It is normal for most students to feel nervous before and during an exam. A little bit of anxiety can act as an impetus and motivation to prepare well for the exam. However intense anxiety may impede academic performance. By understanding the potential causes and symptoms of extreme anxiety, students will be able to manage their stress and let it work for them.
Main potential causes:
- Pressure from students themselves if they are perfectionists and are constantly pressuring themselves to perform.
- Expectations from family and friends.
- A previous negative experience or failure when confidence has been affected.
- Lack of preparation or study - a sense of helplessness and stress as exam time draws near.

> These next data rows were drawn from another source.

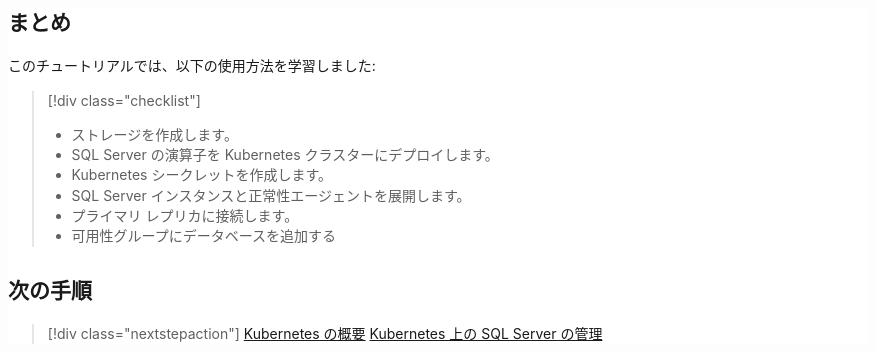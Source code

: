 ## <a name="summary"></a>まとめ

このチュートリアルでは、以下の使用方法を学習しました:  

> [!div class="checklist"]
> * ストレージを作成します。
> * SQL Server の演算子を Kubernetes クラスターにデプロイします。 
> * Kubernetes シークレットを作成します。
> * SQL Server インスタンスと正常性エージェントを展開します。
> * プライマリ レプリカに接続します。
> * 可用性グループにデータベースを追加する

## <a name="next-steps"></a>次の手順

> [!div class="nextstepaction"]
>[Kubernetes の概要](http://docs.microsoft.com/azure/aks/intro-kubernetes)
>[Kubernetes 上の SQL Server の管理](sql-server-linux-kubernetes-manage.md)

- The individual’s personality and mental disposition - some people can take pressure better than others.
There may be many causes for developing exam anxiety but this does not mean it cannot be managed. The emotional symptoms include feeling nervous, unsettled or overwhelmed, panicky and helpless. Physical symptoms may include increased heart rate, muscle tension, nausea, fatigue, increased sweating, difficulty in breathing and tightness in chest, loss of appetite, sleep pattern changes, light-headedness and feeling faint. Different people experience different symptoms of anxiety and to different degree.
How to overcome exam anxiety:
- Prepare early and prepare well - This undoubtedly the best way to contain anxiety, Adequate preparation allows for reflection and also remedial steps if things are not quite right.
- Practise answering techniques for different types of questions. This should be done throughout the year way and not just before the exam. Practise answering questions within the time limit. Very often students lose control of their time when they spend too much time on questions they find difficult or on questions which they can write a lot on.
- Spread out the studying throughout the whole year instead of doing last-minute cramming. Running out of time to do revision when the exam is around the corner is one of the man causes of anxiety.
- Do not study for long periods without any break. Find out your own concentration span and take a break when necessary.
- Learn how to aid memory instead of spending long hours memorising facts. Good study techniques like mind-mapping, using mnemonics or making short notes that you can refer to often may help retention of facts.
- Eat well, rest well and do regular exercise to keep yourself fit and healthy. A healthy mind s housed in a healthy body.
- Familiarise yourself with formats of the different papers so that you know what to expect when you sit for the exam.
- Check out the time and location of the exam well in advance to avoid having to rush.
- Keep tab of the time while you are doing the exam.
- Be happy that your are doing your best and do not aim for perfection.
- Maintain a positive mindset - “I can do it”
- During the exam do the questions you are familiar with first. This will give you the confidence you need.
Thus students, in order to perform well in your exam, eat well, stop studying right before going in for the exam, make sure you have all your writing paraphernalia, go to the exam centre early, be positive, read the questions carefully and use your time wisely. All’s well that ends well!